Message 56 of 127 (192696)
03-19-2005 11:22 PM
Reply to: Message 16 by Parasomnium
03-16-2005 5:39 PM


2 BYA: sediments and volcanic material accumulated
Where, under water or on dry land?
1.7 BYA: mountains are uplifted
1.5 BYA: mountains eroded to a nearly level plain
What kind of force could erode those diagonally upthrust strata at the base of the canyon to such level neatness? See, already that boggles the mind. Something ferociously violent had to happen to shear them off like that.
Besides, if normal erosion could do THAT, then what on earth is the problem imagining that it would obliterate a stratum in its formative period, say the first layer that dared to start to build itself up on top of that supposedly flatly eroded mountain?
1.2 BYA: plain subsided; Grand Canyon Supergroup layers deposited
800 MYA: fault block mountains formed
700 MYA: mountains eroded to hilly topography
600 MYA: area subsided; Paleozoic layers deposited
230 MYA: Mezozoic sediments deposited
65 MYA: uplift and erosion of mezozoic sediments
OK. They get eroded out of water. But how did they maintain their horizontal configuration through erosion?
4 MYA: Colorado river began to cut the Grand Canyon; volcanic activity within the last 1 million years in the western Canyon
So, you see, there has been erosion of the layers over time. There have even been layers which are now completely gone.
And yet somehow the whole shebang has maintained its overall horizontal stack-of-pancakes configuration.
You also need to know that most of the layers were formed in marine circumstances. Of a total of 15 layers mentioned in my booklet, eight have a depositional environment labeled "sea", one is labeled "floodplain", one "swamp" and one "metamorphosed sea sediments". The other layers are labeled "desert", "disconformity", "the great unconformity", and "molten intrusion".
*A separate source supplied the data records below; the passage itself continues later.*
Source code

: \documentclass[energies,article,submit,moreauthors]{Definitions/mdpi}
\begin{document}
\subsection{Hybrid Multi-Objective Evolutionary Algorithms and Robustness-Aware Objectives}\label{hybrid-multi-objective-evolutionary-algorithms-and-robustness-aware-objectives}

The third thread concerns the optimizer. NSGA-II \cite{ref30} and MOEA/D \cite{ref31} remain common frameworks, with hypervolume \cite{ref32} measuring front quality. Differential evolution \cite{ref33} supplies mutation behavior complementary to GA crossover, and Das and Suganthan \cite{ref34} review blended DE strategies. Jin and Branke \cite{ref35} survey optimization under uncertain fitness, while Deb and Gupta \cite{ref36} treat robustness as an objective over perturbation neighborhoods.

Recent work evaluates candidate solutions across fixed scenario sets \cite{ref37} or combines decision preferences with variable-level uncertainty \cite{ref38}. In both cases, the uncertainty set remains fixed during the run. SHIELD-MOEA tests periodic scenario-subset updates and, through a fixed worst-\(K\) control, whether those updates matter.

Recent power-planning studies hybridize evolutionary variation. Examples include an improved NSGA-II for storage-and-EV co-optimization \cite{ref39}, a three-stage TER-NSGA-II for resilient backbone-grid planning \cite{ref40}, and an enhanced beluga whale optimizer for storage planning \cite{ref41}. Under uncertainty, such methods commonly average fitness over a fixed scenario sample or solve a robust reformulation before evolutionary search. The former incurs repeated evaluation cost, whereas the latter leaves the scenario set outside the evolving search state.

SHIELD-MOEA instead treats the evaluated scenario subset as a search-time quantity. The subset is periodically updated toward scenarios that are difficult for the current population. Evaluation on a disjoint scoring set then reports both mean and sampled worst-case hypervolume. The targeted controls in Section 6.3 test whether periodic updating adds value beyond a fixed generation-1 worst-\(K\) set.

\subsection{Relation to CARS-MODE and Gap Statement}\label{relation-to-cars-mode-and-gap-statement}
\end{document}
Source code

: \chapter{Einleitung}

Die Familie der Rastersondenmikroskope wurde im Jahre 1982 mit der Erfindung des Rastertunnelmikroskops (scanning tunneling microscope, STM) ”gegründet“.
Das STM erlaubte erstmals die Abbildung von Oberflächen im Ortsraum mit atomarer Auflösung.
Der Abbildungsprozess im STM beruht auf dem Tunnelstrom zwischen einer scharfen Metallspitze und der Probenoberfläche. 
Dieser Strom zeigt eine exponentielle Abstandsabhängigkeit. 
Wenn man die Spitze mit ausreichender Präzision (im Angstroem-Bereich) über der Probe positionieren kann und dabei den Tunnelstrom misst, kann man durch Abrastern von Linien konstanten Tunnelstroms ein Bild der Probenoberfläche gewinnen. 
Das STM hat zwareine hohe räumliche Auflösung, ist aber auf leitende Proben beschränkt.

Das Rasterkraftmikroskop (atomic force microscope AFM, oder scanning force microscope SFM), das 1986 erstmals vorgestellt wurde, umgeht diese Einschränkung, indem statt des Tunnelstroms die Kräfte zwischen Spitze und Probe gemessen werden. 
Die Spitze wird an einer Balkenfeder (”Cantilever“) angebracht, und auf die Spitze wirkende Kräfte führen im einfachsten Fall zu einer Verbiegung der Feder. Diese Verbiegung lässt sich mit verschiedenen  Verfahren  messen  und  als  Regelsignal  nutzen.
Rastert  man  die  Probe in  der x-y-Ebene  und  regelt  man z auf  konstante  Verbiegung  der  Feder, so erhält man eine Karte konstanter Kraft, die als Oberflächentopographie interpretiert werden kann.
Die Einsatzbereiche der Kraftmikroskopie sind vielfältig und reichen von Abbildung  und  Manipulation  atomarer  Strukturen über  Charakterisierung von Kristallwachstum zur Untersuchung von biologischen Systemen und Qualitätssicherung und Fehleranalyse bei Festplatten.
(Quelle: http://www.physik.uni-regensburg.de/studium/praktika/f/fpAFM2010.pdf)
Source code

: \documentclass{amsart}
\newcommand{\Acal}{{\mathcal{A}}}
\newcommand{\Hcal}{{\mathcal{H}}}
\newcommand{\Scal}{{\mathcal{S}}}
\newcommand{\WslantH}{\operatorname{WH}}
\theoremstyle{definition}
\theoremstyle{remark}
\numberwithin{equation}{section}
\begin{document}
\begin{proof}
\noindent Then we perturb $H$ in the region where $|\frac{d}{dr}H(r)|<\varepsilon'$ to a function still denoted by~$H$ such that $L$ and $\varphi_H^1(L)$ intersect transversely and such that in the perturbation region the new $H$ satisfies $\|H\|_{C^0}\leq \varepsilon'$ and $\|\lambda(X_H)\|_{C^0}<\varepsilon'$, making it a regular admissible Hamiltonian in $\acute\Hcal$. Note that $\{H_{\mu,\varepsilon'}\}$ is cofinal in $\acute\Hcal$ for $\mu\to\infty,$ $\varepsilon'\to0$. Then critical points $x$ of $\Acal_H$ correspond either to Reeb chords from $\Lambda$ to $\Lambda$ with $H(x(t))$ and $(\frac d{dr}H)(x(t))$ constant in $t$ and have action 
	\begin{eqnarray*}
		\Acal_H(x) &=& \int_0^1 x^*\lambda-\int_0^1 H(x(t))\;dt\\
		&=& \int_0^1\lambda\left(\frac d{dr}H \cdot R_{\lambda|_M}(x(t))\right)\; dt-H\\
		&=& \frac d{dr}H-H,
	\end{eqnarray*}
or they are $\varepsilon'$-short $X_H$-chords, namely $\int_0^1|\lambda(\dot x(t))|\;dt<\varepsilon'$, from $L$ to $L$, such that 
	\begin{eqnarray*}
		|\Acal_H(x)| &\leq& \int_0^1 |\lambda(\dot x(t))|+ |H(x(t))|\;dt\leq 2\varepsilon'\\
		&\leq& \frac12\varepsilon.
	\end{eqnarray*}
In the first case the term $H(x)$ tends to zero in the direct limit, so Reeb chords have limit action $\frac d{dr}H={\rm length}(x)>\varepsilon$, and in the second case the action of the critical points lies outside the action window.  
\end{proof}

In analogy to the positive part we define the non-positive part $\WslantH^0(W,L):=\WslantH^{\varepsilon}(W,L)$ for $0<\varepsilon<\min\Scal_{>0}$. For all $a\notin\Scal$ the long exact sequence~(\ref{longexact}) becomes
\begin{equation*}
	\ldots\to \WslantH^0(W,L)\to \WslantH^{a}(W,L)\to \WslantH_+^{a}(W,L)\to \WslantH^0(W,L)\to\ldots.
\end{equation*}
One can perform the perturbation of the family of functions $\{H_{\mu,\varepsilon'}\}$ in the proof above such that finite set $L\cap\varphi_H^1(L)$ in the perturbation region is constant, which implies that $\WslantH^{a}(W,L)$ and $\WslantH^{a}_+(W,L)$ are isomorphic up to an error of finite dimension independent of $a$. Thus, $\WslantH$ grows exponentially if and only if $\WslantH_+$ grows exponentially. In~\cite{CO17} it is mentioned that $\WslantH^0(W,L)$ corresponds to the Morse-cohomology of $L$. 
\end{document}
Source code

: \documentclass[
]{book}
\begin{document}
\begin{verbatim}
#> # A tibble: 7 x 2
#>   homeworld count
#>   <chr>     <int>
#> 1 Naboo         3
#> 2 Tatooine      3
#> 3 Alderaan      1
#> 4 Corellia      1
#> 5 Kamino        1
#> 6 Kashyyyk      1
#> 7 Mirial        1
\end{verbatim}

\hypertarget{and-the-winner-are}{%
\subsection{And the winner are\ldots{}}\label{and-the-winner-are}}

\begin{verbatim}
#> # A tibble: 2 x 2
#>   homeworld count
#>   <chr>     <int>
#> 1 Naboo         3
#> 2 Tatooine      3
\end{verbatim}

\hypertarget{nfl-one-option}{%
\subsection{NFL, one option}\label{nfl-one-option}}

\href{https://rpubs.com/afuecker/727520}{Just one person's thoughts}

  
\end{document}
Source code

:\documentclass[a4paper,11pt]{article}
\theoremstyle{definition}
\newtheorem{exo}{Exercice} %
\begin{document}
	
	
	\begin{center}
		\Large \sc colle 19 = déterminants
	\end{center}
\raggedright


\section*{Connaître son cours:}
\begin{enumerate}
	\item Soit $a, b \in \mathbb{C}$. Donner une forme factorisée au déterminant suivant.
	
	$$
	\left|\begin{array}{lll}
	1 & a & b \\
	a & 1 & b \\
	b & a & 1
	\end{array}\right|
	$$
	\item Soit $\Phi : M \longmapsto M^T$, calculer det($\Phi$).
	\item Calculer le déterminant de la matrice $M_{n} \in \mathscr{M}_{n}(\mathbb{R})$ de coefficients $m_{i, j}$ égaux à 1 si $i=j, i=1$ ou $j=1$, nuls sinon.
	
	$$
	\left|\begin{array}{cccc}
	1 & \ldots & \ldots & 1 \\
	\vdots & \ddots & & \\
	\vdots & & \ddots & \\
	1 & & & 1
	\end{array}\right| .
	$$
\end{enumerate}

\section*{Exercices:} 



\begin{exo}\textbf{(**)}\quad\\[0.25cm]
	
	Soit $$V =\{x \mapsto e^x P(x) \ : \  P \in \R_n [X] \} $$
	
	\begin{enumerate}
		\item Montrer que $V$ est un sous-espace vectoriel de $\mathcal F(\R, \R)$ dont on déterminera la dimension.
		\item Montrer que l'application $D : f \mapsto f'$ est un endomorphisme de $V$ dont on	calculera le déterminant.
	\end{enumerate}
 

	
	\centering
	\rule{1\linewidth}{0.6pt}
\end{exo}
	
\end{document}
Yes, I've encountered stories like this. We are to think in terms of landscapes. I find it ludicrous. I get how the idea develops, extrapolating from how each kind of sediment is normally laid down and trying to account for observed irregularities in the layers and certain contents etc etc etc, but I keep coming back to the original overall impression of the layers themselves and making a "landscape" out of a layer of limestone over most of the world or even just the greater Grand Canyon area just does not compute. (And correct me if I'm wrong but it IS supposed is it not that that limestone layer WAS originally there, but was disrupted or erased, as the Geo Column supposedly parallels the idealized Geo Time Table.)
The bottom of a sea is a very tranquil place and can remain that way for millions of years, giving it time enough for sediment to build up undisturbed without being eroded faster than it builds.
So they say. And thanks for filling out the whole scenario. All I can say after all that though is
"A likely story!!"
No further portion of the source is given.